The peoples’ support held their family up, he said. “Had it not been for the community that stood with us, that prayed with us, that cried with us, that went back and forth to court with us, just there for us to lean on, and their utilizing their first Amendment right to speak to the injustice they saw happened to Oscar, we wouldn’t have been able to do this,” Mr. Johnson said.
“It was because of that, it was the first time in California state history that an officer was charged, arrested, convicted, and sent to jail … An officer needs to go to prison because that’s the only way we’ll be able to put a stamp on this issue,” he added.
Applause spread rapidly throughout the auditorium. “Hallelujah!” one man shouted.
Chants of “Whose streets? Our streets” and “No justice! No peace!” rang out during the transition from the family panel to the keynote addresses. Featured speakers were Student Minister Keith Muhammad (Muhammad Mosque No. 26B in Oakland), Alex M. Salazar (former Los Angeles Police Department officer,) Thandisizwe Chimurenga (Los Angeles-based independent journalist) and the Honorable Cruz Reynoso (civil rights lawyer, professor emeritus of law at the University of California-Davis, and the first Chicano associate justice for the California Supreme Court).
The problem is most police departments do not have a policy or practice to inform superiors of officers’ wrongdoings, according to Prof. Reynoso. That leads to a system saturated with an element of self-protection where very serious issues occur but are never reported, he said.
One remedy is a state attorney-appointed independent investigator, not local police or district attorneys, he said. Typically, the latters’ investigations focus on protecting the officers involved, he explained.
“This conference has the potential for being very important in organizing a statewide group to push for those aims, to get the legislature to pay attention to these issues, to get the attorney general to investigate them and to work with the local police chiefs to try to change the atmosphere in the police departments,” Professor Reynoso told The Final Call.
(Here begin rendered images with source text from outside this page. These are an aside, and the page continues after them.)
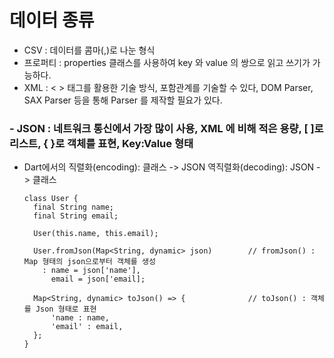 # 데이터 종류
- CSV : 데이터를 콤마(,)로 나눈 형식
- 프로퍼티 : properties 클래스를 사용하여 key 와 value 의 쌍으로 읽고 쓰기가 가능하다.
- XML : < > 태그를 활용한 기술 방식, 포함관계를 기술할 수 있다, DOM Parser, SAX Parser 등을 통해 Parser 를 제작할 필요가 있다.
### - JSON : 네트워크 통신에서 가장 많이 사용, XML 에 비해 적은 용량, [ ]로 리스트, { }로 객체를 표현, Key:Value 형태
- Dart에서의 직렬화(encoding): 클래스 -> JSON     역직렬화(decoding): JSON -> 클래스
  ```
  class User {
    final String name;
    final String email;

    User(this.name, this.email);

    User.fromJson(Map<String, dynamic> json)        // fromJson() : Map 형태의 json으로부터 객체를 생성
      : name = json['name'],
        email = json['email];

    Map<String, dynamic> toJson() => {              // toJson() : 객체를 Json 형태로 표현
        'name : name,
        'email' : email,
    };
  }
  ```
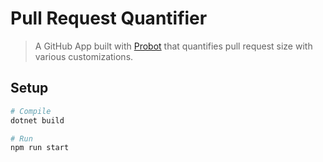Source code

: # Pull Request Quantifier

> A GitHub App built with [Probot](https://github.com/probot/probot) that quantifies pull request size with various customizations.

## Setup

```sh
# Compile
dotnet build

# Run
npm run start
```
Minister Muhammad shared lessons learned while seeking justice in the Grant case. A study of the case revealed certain elements including the gross economic disparities that plague Black and poor America, the stripping away of constitutional rights, educational failures, wars on the homeless and drugs, and how these things are inextricably linked to vicious police murders plaguing the community, he said.
“It is our duty to learn of what’s going on, be inspired by what we learn, and organize our communities wherever they are in order to meet and overcome the obstacle called injustice … We are victims of human rights violations and we have to make these violations known,” Mr. Muhammad said.
Michael Prysner, an Iraq War veteran with the A.N.S.W.E.R. (Act Now to Stop War and End Racism) Coalition, found the conference historic. It brought together more than a dozen families to tell their own stories and declare that they’re fighting back against the police, he said.
A.N.S.W.E.R.’s position is police brutality is rooted in the American system itself. “We reject the idea that there’s just some bad cops or just some bad apples. We don’t think that the police can be trained to be better. We think this comes to the core of the system, a system based on inequality, a system based on racism, where the police have license to go out and oppress poor communities, communities of color,” Mr. Prysner told The Final Call.
To really change the issue and end the scourge of police brutality, the fight must continue for accountability but ultimately, people have to change a system based on profits and inequality, he stated.